In a more proactive approach, some developers began incorporating features that made botting less necessary or appealing. For instance, they introduced daily quests and events that rewarded players with experience points and items equivalent to or better than what could be gained through farming with bots. However, this strategy soon became outdated as bots adapted and took control of these areas as well. Developers also created safer trading systems to mitigate the impact of hyperinflation caused by bots, such as binding high-value items to characters to prevent them from being traded or ensuring such items could only be acquired at certain levels as a reward. Needless to say, this also was only an inconvenience bot users managed to bypass.

Moreover, recognizing the demand for leveling assistance and resource accumulation, some developers launched official "mercenary" features, allowing players to hire in-game NPCs or even other players through controlled systems to assist in their progression. This strategy aimed to provide the benefits sought by players using bots or mercenaries while maintaining the game's economy and balance. Furthermore, developers began to introduce various "pay-to-win" mechanisms, where players could significantly boost their performance using real money. This led to bots becoming obsolete. Why spend days creating bots if the cost of acquiring a certain bot seemed too high compared to in-game mechanisms?

The New Norm?

These developments have led to a nuanced view of botting and mercenary tactics within the MMO community. While the use of unauthorized bots is largely condemned, the integration of features that automate or simplify gameplay aspects has become more accepted, if not expected, by players. This acceptance reflects the evolving nature of MMO economies and the continuous effort by developers to balance player satisfaction with game integrity.
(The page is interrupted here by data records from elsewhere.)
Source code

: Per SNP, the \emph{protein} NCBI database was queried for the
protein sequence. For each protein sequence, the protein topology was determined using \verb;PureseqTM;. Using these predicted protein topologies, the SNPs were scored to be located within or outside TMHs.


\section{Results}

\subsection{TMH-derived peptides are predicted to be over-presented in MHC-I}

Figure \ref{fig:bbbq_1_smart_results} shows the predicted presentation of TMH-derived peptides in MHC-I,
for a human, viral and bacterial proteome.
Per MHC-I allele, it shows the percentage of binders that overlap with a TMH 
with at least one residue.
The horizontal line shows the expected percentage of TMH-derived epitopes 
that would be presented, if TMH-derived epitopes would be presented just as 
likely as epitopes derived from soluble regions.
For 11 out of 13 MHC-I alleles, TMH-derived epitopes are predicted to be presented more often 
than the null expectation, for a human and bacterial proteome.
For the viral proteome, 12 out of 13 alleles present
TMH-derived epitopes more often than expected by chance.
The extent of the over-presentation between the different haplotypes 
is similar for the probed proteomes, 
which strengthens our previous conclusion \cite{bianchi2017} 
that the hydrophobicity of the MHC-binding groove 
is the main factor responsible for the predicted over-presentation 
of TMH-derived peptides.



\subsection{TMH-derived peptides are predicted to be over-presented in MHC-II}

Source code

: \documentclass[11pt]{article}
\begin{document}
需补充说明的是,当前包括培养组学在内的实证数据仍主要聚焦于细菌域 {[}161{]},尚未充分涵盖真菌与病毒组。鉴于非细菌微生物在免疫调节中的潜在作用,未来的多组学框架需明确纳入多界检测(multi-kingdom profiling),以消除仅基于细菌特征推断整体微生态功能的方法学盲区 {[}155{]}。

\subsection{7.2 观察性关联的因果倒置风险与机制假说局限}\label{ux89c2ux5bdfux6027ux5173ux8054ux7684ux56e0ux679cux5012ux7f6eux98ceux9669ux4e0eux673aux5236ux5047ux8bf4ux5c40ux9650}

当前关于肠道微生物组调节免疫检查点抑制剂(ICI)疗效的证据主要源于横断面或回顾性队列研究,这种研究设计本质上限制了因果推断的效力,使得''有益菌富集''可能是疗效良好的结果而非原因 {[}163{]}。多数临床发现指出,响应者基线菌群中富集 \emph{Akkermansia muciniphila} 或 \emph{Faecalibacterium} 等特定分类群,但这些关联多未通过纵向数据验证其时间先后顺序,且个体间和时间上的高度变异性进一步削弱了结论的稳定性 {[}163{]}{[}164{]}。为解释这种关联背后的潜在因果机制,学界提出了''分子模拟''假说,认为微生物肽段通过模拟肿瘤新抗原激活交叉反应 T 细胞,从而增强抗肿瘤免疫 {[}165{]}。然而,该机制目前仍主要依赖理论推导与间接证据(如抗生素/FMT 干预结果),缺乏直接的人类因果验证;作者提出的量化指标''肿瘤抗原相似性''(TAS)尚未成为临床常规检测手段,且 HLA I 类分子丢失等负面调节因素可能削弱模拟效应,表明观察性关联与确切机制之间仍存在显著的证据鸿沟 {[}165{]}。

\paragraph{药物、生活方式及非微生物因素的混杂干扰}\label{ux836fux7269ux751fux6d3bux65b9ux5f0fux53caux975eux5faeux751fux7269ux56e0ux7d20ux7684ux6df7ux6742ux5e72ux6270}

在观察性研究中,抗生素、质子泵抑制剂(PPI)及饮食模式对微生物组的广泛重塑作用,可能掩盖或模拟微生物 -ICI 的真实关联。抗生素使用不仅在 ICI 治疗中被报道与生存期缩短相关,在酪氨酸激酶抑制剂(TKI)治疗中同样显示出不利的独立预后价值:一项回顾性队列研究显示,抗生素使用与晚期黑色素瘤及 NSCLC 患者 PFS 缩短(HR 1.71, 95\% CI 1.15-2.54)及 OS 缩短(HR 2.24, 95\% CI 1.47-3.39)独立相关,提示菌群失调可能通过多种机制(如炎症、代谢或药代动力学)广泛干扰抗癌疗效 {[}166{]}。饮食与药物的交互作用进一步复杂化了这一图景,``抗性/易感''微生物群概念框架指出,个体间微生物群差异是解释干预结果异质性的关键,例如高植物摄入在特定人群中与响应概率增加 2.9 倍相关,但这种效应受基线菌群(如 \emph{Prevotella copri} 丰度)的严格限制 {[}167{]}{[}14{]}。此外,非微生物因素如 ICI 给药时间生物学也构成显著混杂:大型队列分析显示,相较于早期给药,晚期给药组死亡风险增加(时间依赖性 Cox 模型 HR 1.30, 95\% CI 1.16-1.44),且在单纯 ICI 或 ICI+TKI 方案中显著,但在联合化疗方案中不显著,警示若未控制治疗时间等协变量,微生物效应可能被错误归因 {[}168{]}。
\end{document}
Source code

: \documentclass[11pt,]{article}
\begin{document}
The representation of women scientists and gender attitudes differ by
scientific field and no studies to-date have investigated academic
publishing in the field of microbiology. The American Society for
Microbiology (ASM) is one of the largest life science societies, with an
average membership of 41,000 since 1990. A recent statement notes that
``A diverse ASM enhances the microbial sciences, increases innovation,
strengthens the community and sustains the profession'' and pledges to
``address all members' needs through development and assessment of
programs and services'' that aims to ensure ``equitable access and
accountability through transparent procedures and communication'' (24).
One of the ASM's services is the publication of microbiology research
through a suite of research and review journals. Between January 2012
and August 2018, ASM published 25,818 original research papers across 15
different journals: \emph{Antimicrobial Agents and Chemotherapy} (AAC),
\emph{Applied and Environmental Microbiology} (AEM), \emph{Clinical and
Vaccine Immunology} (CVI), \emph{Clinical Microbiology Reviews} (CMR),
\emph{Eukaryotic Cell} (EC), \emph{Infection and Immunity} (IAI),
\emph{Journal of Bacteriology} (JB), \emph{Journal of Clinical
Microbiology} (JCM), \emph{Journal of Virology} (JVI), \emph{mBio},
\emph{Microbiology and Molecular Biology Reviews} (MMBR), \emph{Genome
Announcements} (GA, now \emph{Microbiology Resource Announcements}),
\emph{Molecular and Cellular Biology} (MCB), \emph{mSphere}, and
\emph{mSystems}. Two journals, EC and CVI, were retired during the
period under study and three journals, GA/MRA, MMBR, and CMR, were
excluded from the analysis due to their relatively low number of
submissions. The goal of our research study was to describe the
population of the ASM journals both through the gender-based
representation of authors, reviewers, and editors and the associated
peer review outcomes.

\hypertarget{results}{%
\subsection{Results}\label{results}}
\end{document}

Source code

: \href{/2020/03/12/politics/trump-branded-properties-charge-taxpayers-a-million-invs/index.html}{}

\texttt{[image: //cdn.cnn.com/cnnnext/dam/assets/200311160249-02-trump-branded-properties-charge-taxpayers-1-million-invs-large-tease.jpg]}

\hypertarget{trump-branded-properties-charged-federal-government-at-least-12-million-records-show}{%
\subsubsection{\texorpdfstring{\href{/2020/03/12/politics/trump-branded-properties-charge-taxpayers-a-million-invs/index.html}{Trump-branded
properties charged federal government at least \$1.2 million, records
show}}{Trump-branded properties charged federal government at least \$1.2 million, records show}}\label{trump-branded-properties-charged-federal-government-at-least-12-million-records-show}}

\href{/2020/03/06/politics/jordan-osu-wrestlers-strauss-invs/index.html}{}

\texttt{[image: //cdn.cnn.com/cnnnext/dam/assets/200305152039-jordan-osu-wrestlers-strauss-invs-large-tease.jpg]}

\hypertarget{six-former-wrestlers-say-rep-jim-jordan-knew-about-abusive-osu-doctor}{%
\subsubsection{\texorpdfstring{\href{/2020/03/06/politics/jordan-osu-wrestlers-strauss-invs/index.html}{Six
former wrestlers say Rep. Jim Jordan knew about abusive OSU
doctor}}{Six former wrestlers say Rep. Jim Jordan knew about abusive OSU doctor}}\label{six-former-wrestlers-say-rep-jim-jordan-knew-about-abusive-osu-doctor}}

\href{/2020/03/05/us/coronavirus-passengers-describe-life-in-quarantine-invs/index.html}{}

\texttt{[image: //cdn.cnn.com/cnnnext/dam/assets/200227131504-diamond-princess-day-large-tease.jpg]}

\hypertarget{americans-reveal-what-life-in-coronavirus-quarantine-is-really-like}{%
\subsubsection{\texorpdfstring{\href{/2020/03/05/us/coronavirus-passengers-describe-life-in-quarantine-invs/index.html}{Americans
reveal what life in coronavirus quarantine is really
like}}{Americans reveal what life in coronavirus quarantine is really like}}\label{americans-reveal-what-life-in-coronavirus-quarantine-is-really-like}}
However, the industry can take action against environments dominated by bots, mercenary features, and pay-to-win mechanisms.

If you're interested in learning more about how the gaming world can change the status quo and introduce player-friendly mechanisms by rethinking core concepts, you should definitely explore our previous articles, where we delve into these concepts in detail.

Clash of Orbs - The Embodiment of Compete-to-Earn 

How Elympics Revolutionizes On-Chain Gaming 

Final Words

In conclusion, the use of mercenary tactics and the widespread deployment of bots in MMORPGs like Tibia and Metin2 underscore the enduring struggle between player innovation and developer control. This conflict has persisted for years and remains a subject not only of discussion but of active efforts to address the problems it causes.

As gaming continues to evolve, so too will the strategies utilized by both sides. For developers, the challenge extends beyond merely tackling unwanted practices; it involves innovating in ways that satisfy players' needs without jeopardizing the game's balance and economy. The future of gaming hinges on maintaining this delicate equilibrium, ensuring that virtual worlds are competitive yet fair, engaging, and, above all, enjoyable for players across all genres.